Theatre Royal, Glasgow

Keith Bruce

four stars

IT is Scottish Opera’s misfortune that this new production of Janacek’s Katya Kabanova should be third of a glut of Katyas, after Covent Garden and Opera North, but without seeing the others you can be sure none looks quite like this one.

Director Stephen Lawless has transplanted the story from the beginning of the last century to around 50 years later when the Russia the composer so admired had become the industrialised rust-belt Soviet Union. The rush-grass and mud flats that replace the garden of the Ostrovsky’s source drama here will be familiar to estuary-dwellers in Scotland, and the mobile iron bridge structures of Leslie Travers’s imposing set recalls the work William Dudley made for Bill Bryden’s The Ship in the Harland & Wolff engine shed in Govan in 1990. The Volga and the Clyde have much in common.

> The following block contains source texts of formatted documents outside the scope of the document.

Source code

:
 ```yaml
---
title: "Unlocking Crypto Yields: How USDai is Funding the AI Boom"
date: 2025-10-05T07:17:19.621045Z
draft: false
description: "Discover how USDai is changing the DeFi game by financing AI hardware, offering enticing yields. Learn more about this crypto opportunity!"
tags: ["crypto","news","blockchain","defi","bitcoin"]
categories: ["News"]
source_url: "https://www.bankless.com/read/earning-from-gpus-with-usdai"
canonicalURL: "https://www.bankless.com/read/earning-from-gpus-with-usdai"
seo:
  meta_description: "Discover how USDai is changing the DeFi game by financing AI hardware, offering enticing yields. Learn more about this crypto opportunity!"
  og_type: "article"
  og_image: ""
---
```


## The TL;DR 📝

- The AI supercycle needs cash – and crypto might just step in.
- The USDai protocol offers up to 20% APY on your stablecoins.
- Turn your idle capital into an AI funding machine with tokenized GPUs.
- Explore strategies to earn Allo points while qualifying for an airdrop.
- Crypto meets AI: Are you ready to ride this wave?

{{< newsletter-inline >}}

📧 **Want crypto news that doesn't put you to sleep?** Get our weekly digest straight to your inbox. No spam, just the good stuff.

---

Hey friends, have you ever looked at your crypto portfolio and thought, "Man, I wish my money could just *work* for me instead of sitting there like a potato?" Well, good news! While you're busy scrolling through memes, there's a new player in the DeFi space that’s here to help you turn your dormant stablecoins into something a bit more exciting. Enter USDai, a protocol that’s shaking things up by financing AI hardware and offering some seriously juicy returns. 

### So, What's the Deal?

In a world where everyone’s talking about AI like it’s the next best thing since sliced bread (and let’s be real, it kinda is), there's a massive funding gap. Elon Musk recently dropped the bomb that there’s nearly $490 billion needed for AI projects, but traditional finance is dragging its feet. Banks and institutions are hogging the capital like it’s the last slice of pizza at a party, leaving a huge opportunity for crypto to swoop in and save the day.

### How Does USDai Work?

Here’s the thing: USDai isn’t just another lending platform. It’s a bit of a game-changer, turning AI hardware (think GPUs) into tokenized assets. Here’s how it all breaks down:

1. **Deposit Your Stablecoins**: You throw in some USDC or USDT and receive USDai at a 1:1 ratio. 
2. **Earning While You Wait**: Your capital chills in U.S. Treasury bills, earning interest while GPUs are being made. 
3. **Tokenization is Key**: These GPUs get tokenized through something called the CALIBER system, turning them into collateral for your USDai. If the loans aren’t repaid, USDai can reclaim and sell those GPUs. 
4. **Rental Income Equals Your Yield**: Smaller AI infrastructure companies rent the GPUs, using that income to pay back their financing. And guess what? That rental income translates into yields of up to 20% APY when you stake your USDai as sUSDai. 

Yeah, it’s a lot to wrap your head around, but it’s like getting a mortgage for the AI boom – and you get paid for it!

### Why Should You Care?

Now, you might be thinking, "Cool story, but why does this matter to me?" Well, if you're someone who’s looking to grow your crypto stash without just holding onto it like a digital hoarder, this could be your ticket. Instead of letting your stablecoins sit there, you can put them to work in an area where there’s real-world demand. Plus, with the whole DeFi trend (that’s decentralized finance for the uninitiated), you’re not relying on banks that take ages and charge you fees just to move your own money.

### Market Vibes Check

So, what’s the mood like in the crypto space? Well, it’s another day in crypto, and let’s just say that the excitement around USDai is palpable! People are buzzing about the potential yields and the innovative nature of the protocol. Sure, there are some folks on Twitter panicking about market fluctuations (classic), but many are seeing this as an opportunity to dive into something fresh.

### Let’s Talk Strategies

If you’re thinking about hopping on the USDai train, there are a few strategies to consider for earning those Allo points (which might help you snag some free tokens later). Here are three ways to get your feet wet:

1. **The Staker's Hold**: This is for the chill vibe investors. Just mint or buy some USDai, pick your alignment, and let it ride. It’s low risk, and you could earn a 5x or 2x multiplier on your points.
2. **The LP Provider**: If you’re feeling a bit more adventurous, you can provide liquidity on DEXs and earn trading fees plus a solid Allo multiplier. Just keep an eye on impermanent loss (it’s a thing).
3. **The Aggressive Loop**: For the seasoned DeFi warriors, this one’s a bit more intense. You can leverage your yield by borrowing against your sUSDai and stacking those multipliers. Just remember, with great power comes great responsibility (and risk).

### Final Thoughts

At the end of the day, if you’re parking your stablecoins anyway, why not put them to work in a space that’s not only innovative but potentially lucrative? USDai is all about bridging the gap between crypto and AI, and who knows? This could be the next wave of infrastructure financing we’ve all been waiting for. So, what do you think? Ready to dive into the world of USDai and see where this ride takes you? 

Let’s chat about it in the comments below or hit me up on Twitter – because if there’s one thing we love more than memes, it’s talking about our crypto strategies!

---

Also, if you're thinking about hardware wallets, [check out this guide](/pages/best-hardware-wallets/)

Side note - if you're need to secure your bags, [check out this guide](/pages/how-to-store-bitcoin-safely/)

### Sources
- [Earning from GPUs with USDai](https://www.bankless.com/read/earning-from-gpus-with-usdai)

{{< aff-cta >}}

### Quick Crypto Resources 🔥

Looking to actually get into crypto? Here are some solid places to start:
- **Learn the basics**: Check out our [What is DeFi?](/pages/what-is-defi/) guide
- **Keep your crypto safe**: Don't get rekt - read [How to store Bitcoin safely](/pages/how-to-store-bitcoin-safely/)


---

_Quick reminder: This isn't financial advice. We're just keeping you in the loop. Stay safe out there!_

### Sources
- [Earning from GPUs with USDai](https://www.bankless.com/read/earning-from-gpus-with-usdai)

This is no mere conceit, but carried through impressively with Katya’s deliciously malicious mother-in-law (Patricia Bardon, on glorious form) in charge of the factory from which she dispatches her obedient son (Samuel Sakker) on the fateful business trip during which Varvara (a welcome return by Hanna Hipp) persuades our troubled heroine to stray into the arms of Boris Grigoryevich (American tenor Ric Furman).

This is a staging full of big stuff - the articulated mobile metalwork collapses at a symbolic angle in Act III - that also delights in small things. Katya’s dreams of flying are illustrated by a single feather and the key to the garden gate and her freedom to love glistens in the palm of her hand. Assisted by colloquial surtitles, this is a storybook Katya bookended by scenes of her predestined death.

Perhaps the staging does more of the work than the music really requires, however. Once again, this is again a very strongly cast show, co-produced by Theater Magdeburg, with a host of Scottish debuts. Furman is characterful, if occasionally overwhelmed by the orchestra, in music that gives the winds have a full Janacek exposure and first horn Sue Baxendale has a showcase night. His compatriot Laura Wilde is in fine vocal form throughout as Katya, but perhaps a little placid for the wonderfully tormented music the composer gives her to sing. Wishful thinking on his part, of course, but that’s another story.